= Beginning of Section =

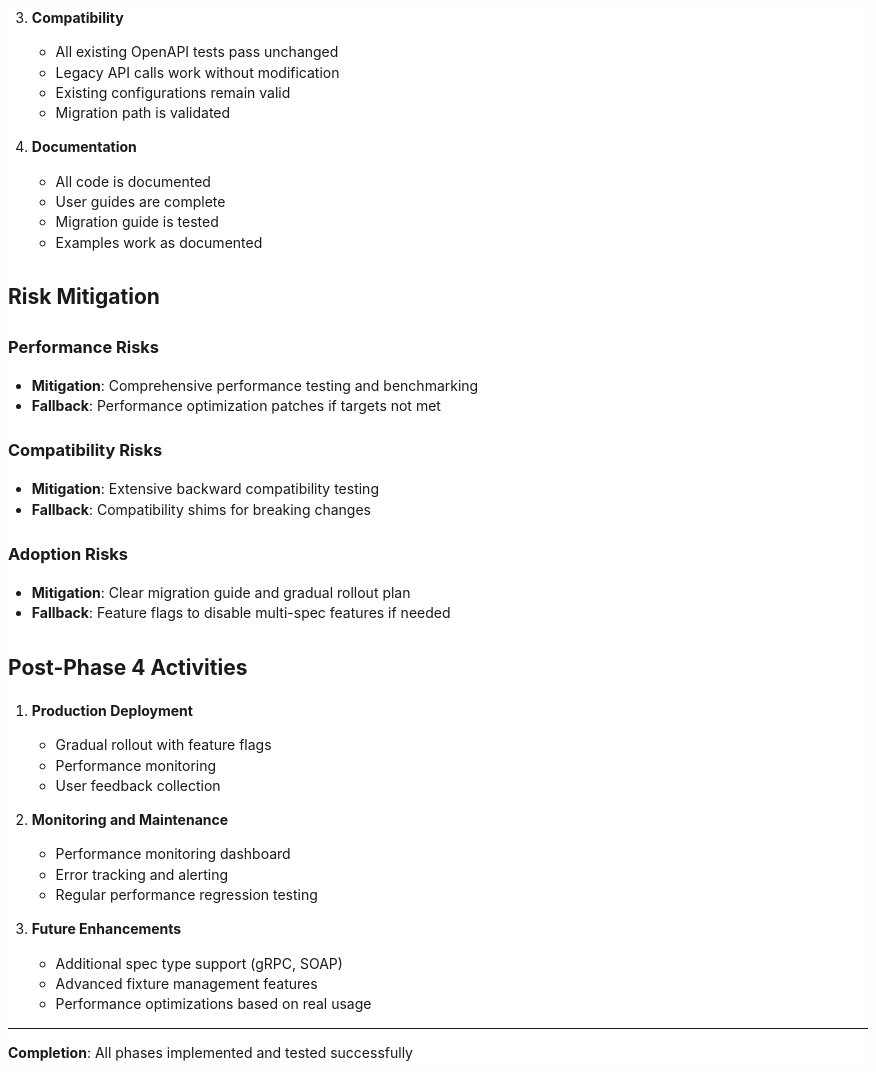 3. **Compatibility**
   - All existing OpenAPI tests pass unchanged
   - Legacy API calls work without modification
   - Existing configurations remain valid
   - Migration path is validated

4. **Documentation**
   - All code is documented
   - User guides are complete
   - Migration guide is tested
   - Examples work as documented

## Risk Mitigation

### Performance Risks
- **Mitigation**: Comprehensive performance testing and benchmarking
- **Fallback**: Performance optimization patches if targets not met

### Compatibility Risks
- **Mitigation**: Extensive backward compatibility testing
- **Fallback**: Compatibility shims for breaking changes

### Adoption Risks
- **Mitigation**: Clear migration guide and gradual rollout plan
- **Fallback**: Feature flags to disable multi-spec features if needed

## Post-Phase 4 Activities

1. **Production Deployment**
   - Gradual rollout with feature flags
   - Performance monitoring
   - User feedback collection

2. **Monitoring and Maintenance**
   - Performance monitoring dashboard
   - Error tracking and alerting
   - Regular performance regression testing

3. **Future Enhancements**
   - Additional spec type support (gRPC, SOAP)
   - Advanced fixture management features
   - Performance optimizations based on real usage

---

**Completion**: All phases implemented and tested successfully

= End of Section =
= Beginning of Section =

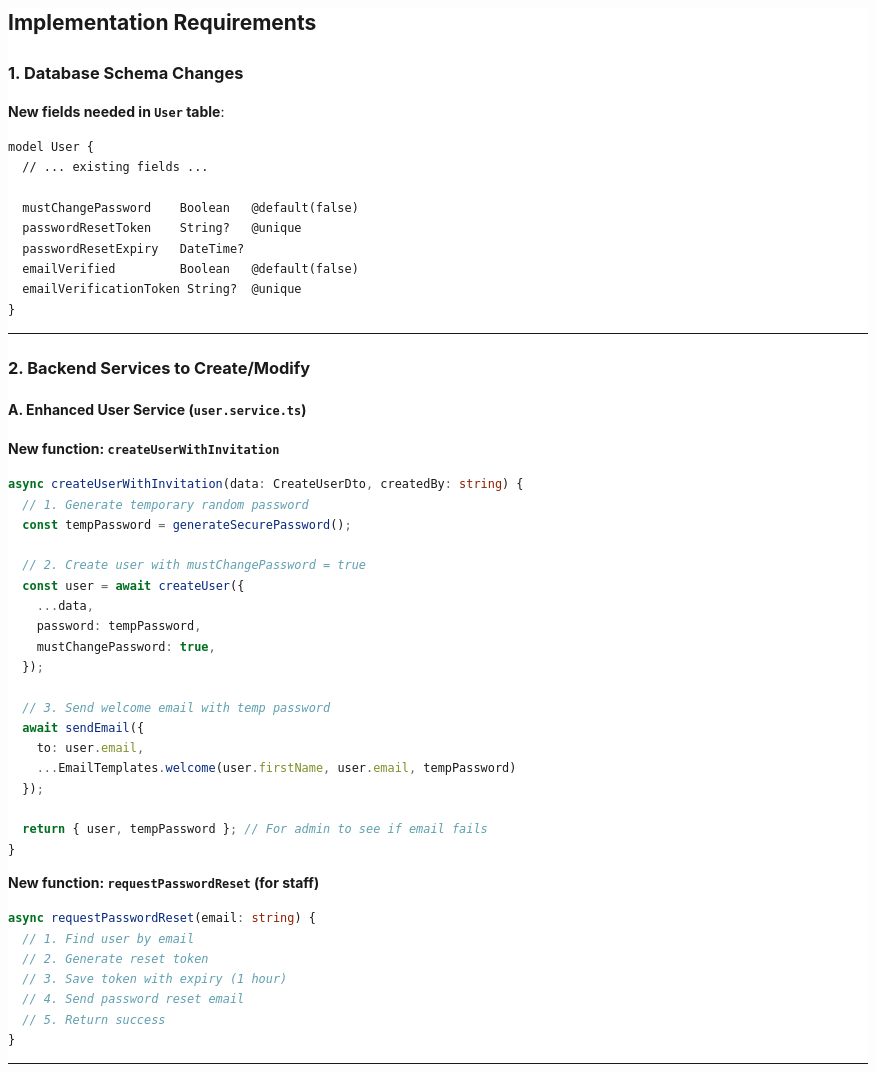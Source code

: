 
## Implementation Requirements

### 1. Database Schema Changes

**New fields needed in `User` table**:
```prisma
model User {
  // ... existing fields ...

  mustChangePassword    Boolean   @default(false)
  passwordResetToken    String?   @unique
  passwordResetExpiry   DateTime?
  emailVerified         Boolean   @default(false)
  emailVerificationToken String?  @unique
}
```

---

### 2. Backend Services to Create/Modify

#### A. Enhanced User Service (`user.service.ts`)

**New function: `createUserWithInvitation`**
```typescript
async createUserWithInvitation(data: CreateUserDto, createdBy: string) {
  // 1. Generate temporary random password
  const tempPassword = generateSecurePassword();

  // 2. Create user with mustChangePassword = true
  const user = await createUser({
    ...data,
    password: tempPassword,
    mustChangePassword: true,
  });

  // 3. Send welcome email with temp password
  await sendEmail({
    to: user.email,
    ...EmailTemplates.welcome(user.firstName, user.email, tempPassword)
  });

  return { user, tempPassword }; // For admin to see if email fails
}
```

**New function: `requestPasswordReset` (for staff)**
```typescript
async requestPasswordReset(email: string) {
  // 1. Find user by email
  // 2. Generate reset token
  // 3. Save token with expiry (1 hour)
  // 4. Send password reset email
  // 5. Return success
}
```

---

= End of Section =

_TO DO_: Single out each line of the records above with the string "needed" in it, and copy it.

_PROBLEM SOLUTION_:
- **Fallback**: Feature flags to disable multi-spec features if needed
**New fields needed in `User` table**:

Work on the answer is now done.